However, please note that the market still has ample room for growth. Despite the competition, we still think that DT’s ambition to build over 10 million homes by 2024, around 30% of the FTTH Council Europe target by 2026, will allow the company to capture a sizeable share in the nascent market. In addition, GlasfaserPlus aims to cover four million premises in rural areas by 2028, showing the intent to provide coverage in underserved locations. Overall, we estimate Germany's revenue growth to reach 1% (Y/Y) in 2022F.

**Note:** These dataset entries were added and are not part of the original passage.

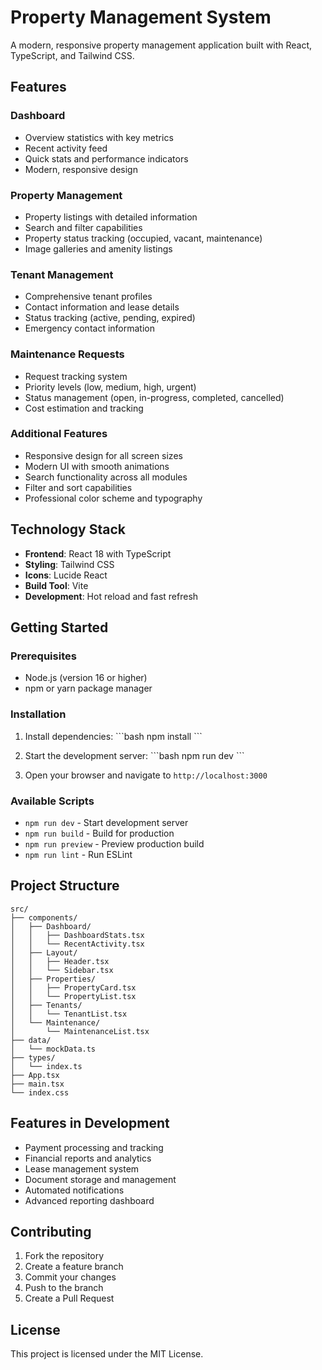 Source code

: # Property Management System

A modern, responsive property management application built with React, TypeScript, and Tailwind CSS.

## Features

### Dashboard
- Overview statistics with key metrics
- Recent activity feed
- Quick stats and performance indicators
- Modern, responsive design

### Property Management
- Property listings with detailed information
- Search and filter capabilities
- Property status tracking (occupied, vacant, maintenance)
- Image galleries and amenity listings

### Tenant Management
- Comprehensive tenant profiles
- Contact information and lease details
- Status tracking (active, pending, expired)
- Emergency contact information

### Maintenance Requests
- Request tracking system
- Priority levels (low, medium, high, urgent)
- Status management (open, in-progress, completed, cancelled)
- Cost estimation and tracking

### Additional Features
- Responsive design for all screen sizes
- Modern UI with smooth animations
- Search functionality across all modules
- Filter and sort capabilities
- Professional color scheme and typography

## Technology Stack

- **Frontend**: React 18 with TypeScript
- **Styling**: Tailwind CSS
- **Icons**: Lucide React
- **Build Tool**: Vite
- **Development**: Hot reload and fast refresh

## Getting Started

### Prerequisites
- Node.js (version 16 or higher)
- npm or yarn package manager

### Installation

1. Install dependencies:
   \`\`\`bash
   npm install
   \`\`\`

2. Start the development server:
   \`\`\`bash
   npm run dev
   \`\`\`

3. Open your browser and navigate to `http://localhost:3000`

### Available Scripts

- `npm run dev` - Start development server
- `npm run build` - Build for production
- `npm run preview` - Preview production build
- `npm run lint` - Run ESLint

## Project Structure

```
src/
├── components/
│   ├── Dashboard/
│   │   ├── DashboardStats.tsx
│   │   └── RecentActivity.tsx
│   ├── Layout/
│   │   ├── Header.tsx
│   │   └── Sidebar.tsx
│   ├── Properties/
│   │   ├── PropertyCard.tsx
│   │   └── PropertyList.tsx
│   ├── Tenants/
│   │   └── TenantList.tsx
│   └── Maintenance/
│       └── MaintenanceList.tsx
├── data/
│   └── mockData.ts
├── types/
│   └── index.ts
├── App.tsx
├── main.tsx
└── index.css
```

## Features in Development

- Payment processing and tracking
- Financial reports and analytics
- Lease management system
- Document storage and management
- Automated notifications
- Advanced reporting dashboard

## Contributing

1. Fork the repository
2. Create a feature branch
3. Commit your changes
4. Push to the branch
5. Create a Pull Request

## License

This project is licensed under the MIT License.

When asked about measures to deal with inflation, DT’s management said long-term contracts mainly protect Germany and the United States. Yet, it was not the case with the European segment because DT could not enter the multi-year hedges in many countries, said CFO Christian Illek. But he also mentioned the opportunities to “pass on some price to consumers,” thus resulting in “a higher momentum on net margin increase.”
Although the company believes that the consumer behavior in the European segment is unlikely to change when faced with price increases, we estimate revenue in Europe to be down 1.5% (Y/Y) and a margin decline this year.
Deutsche Telekom is trading slightly above its 3-year mean. Figure 6 suggests that the market was willing to pay at the 3-year +1STD after the management raised full-year guidance last month. Even the multiple remains at the +0.5STD following the recent sell-off. Figure 7 shows that Deutsche Telekom’s EV/EBITDA is lower than some of its peers. But is the share a buy?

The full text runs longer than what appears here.